Just about an year ago, I started thinking about the last big thing in security. This industry has reached a stage where disruptive technologies have virtually hit the glass ceiling. The market has violently regurgitated from any attempts to shove myopic product solutions down their throat. While industry old-timers sulk at it, I believe it’s a justifiable act. However, there are still a few acid-tripped security startups aiming to sell pure-play product solutions which only solve a part of the problem. I think their belief lies in the fact that there are still a few paranoid clients and pseudo-geek CISOs, who will buy their FUD-mongering and save themselves from the impending security doomsday. I think they are badly mistaken.

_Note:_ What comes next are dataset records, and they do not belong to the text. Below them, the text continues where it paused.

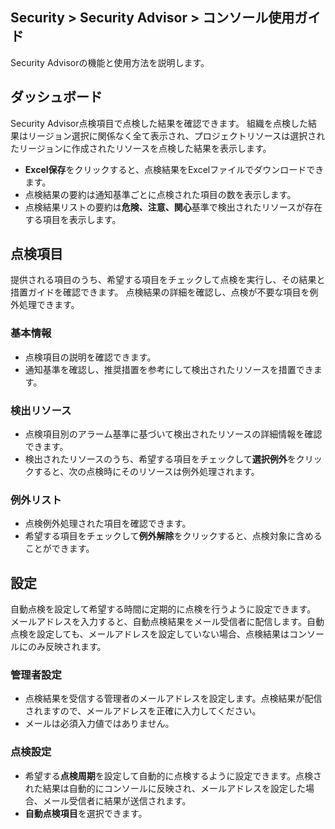 ## Security > Security Advisor > コンソール使用ガイド

Security Advisorの機能と使用方法を説明します。

## ダッシュボード

Security Advisor点検項目で点検した結果を確認できます。
組織を点検した結果はリージョン選択に関係なく全て表示され、プロジェクトリソースは選択されたリージョンに作成されたリソースを点検した結果を表示します。

* **Excel保存**をクリックすると、点検結果をExcelファイルでダウンロードできます。
* 点検結果の要約は通知基準ごとに点検された項目の数を表示します。
* 点検結果リストの要約は**危険、注意、関心**基準で検出されたリソースが存在する項目を表示します。

## 点検項目

提供される項目のうち、希望する項目をチェックして点検を実行し、その結果と措置ガイドを確認できます。
点検結果の詳細を確認し、点検が不要な項目を例外処理できます。

### 基本情報

* 点検項目の説明を確認できます。
* 通知基準を確認し、推奨措置を参考にして検出されたリソースを措置できます。

### 検出リソース

* 点検項目別のアラーム基準に基づいて検出されたリソースの詳細情報を確認できます。
* 検出されたリソースのうち、希望する項目をチェックして**選択例外**をクリックすると、次の点検時にそのリソースは例外処理されます。

### 例外リスト

* 点検例外処理された項目を確認できます。
* 希望する項目をチェックして**例外解除**をクリックすると、点検対象に含めることができます。

## 設定

自動点検を設定して希望する時間に定期的に点検を行うように設定できます。
メールアドレスを入力すると、自動点検結果をメール受信者に配信します。自動点検を設定しても、メールアドレスを設定していない場合、点検結果はコンソールにのみ反映されます。

### 管理者設定

* 点検結果を受信する管理者のメールアドレスを設定します。点検結果が配信されますので、メールアドレスを正確に入力してください。
* メールは必須入力値ではありません。

### 点検設定
* 希望する**点検周期**を設定して自動的に点検するように設定できます。点検された結果は自動的にコンソールに反映され、メールアドレスを設定した場合、メール受信者に結果が送信されます。
* **自動点検項目**を選択できます。
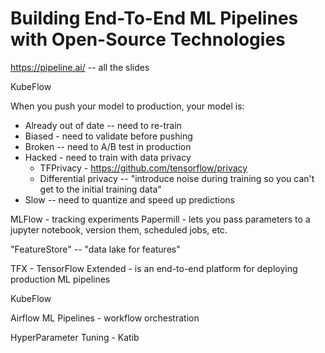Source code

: # Building End-To-End ML Pipelines with Open-Source Technologies

https://pipeline.ai/ -- all the slides

KubeFlow

When you push your model to production, your model is:
- Already out of date -- need to re-train
- Biased - need to validate before pushing
- Broken -- need to A/B test in production
- Hacked - need to train with data privacy
    - TFPrivacy - https://github.com/tensorflow/privacy
    - Differential privacy -- "introduce noise during training so you
      can't get to the initial training data"
- Slow -- need to quantize and speed up predictions

MLFlow - tracking experiments
Papermill - lets you pass parameters to a jupyter notebook, version them,
scheduled jobs, etc.

"FeatureStore" -- "data lake for features"

TFX - TensorFlow Extended - is an end-to-end platform for deploying production 
ML pipelines

KubeFlow

Airflow ML Pipelines - workflow orchestration

HyperParameter Tuning - Katib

On a more calmed down note, customers have realized their mistakes and are suffering from existential angst. They understand the current threat landscape, the actual security risks looming over their business – they see the bigger picture and they know what they want. What customers don’t want are solutions which fragment the security problem into minuscule, mind-numbing, schizoid entities like botnet mitigation, security incident and event management, change control, client-side security, intrusion prevention, virtualization security, spam protection, endpoint protection, network behavioral analysis, identity management, fraud prevention, threat intelligence, compliance management, yada yada yada. Customers have failed to quantify any tangible RoI on such expenditures, they have had a hard-time managing the gamut of deployments over their networks, and above all – they don’t have any god-damn clue on how to gleam actionable information out of these products. They have stopped being carried away by this cryptic industry. So consolidation was a very obvious Darwinian step.
Mind you, the consolidation is happening in two ways. One, the established bigger security vendors are acquiring smaller companies and creating wholesome, turnkey solution offerings which cover everything under the security umbrella (Symantec, McAfee, Cisco). Secondly, enterprise software and solution providers, which are generally exposed to maximum risk are integrating these security technologies right into their very frameworks (EMC, Google, HP, IBM, Microsoft, Oracle, SAP, VMware). Thirdly, the coming innovation will be in the solution offerings and not in the underlying technologies. Fourthly, the security outsourcing industry is lagging by around 5 years.
So now comes the million-dollar question. What about ground root entrepreneurs and Schumpeterian innovators? I think, there are some opportunities on the horizon. The opportunities lie in re-innovating product technologies which failed just due to their higher operational costs and lack of business clarity. A quote from my last post which will help in elucidating this point:
…enterprise security expenditures became more and more justifiable in business terms due to regulatory compliance, cyber-crimes becoming a grim reality and the changing threat landscape. So now, security was not some obscure handy-work limited to network administrators; its need had trickled down towards the pin-striped pants of the management.
Opportunities also lie in security solutions which can leverage the cost-arbitrage. With the ongoing consolidation, security solutions have become more and more service-centric and productized-services is the way to go. When it comes to services, we can definitely exploit the well-proven Indian offshoring model. The case in point being, that although the bigger security players are merrily striving to provide wholesome solutions, integrations of such diverse acquired technologies leads to a lot of quality-loss thus raising the cost of the service offering.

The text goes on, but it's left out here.